MTV Chi

Programming
- Picture format: 480i SDTV

Ownership
- Owner: Viacom International

History
- Launched: December 6, 2005; 19 years ago
- Closed: April 30, 2007; 18 years ago

Links
- Website: www.mtvchi.com

= MTV Chi =

Defunct American music television channel

MTV Chi was a spin-off network from MTV targeted at young Chinese Americans, which ran from 2005 to 2007, as part of its MTV World division. The network featured various styles of music such as Mando pop, Canto pop and Chinese American hip hop. It broadcast in English and featured a mix of original programming with the best of MTV's International programming.

It launched on December 6, 2005, from MTV's studios in New York City. MTV Chi aimed to show the world what Asian American pop culture is all about, with music videos imported from Taiwan, Hong Kong and China as well as original programming showcasing up-and-coming artists in the United States and around the world. Jin's music video "Learn Chinese" was the first video ever to be played on MTV Chi.

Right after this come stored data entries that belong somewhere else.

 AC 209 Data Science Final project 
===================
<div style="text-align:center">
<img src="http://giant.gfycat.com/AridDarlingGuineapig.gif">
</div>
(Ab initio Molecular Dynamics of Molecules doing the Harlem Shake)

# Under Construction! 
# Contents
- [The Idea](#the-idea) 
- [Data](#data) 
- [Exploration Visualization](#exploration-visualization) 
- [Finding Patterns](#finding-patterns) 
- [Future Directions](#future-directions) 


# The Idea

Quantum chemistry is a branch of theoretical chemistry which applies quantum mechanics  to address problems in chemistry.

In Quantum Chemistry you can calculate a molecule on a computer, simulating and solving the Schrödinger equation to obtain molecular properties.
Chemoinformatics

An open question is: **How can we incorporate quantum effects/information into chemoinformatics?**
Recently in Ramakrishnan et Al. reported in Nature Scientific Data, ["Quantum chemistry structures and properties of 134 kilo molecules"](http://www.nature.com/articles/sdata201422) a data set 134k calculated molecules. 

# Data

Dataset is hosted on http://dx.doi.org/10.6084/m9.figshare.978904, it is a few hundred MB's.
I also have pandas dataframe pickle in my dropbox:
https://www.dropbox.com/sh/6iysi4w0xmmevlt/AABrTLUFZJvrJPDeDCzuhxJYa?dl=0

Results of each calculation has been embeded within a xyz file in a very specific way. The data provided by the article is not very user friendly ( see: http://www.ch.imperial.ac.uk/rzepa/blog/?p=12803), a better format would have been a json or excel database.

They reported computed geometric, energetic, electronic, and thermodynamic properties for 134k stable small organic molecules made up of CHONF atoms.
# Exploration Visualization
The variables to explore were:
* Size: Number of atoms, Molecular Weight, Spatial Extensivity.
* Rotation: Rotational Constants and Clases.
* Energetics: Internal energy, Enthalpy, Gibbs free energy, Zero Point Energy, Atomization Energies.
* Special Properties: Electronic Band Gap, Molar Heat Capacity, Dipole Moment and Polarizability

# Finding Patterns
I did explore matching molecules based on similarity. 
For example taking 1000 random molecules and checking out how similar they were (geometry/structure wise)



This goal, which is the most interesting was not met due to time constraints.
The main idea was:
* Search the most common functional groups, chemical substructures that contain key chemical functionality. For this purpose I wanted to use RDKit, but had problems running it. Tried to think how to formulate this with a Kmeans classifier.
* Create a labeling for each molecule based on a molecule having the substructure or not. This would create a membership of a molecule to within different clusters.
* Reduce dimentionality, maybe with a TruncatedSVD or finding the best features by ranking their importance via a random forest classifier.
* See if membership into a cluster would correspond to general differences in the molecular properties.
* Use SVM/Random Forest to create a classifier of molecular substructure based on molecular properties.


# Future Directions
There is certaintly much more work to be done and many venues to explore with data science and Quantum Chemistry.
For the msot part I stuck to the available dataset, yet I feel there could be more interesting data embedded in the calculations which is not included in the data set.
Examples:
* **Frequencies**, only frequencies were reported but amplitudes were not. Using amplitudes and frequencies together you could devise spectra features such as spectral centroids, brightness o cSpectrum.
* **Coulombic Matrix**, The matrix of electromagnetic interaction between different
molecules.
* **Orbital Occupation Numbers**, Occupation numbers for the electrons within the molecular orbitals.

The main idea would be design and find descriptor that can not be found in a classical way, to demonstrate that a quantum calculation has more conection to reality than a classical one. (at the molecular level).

On February 15, 2007, MTV Networks announced that MTV Chi would be shutting down. It ceased broadcasting on April 30, 2007.

== VJs ==
- Gregory Woo
- Angel Tang
- Simon Yin
- Xiao Wang

== Shows on MTV Chi ==
- Artist Profile
- Canton-In Chart
- Classic Chi
- J-K Music Non Stop
- Live From...
- Mandarin Top 20
- Maximum Chi
- MTV Chi News
- Music Wire News
- Top 10 Chi Countdown
- Untapped Chi
- WA KOW!

==MTV Chi Rocks!==
MTV Chi Rocks was the first concert celebrating young Chinese Americans held in San Gabriel, CA on September 23. The concert featured the hottest names in Asian American music including Frequency5, Vienna Teng, Siris, Burning Tree Project, Kaila Yu, Adrienne Lau, Putnam Hall, and Far East Movement. Headlining the blowout event was Jin the Emcee and hip hop group Jeff and Machi.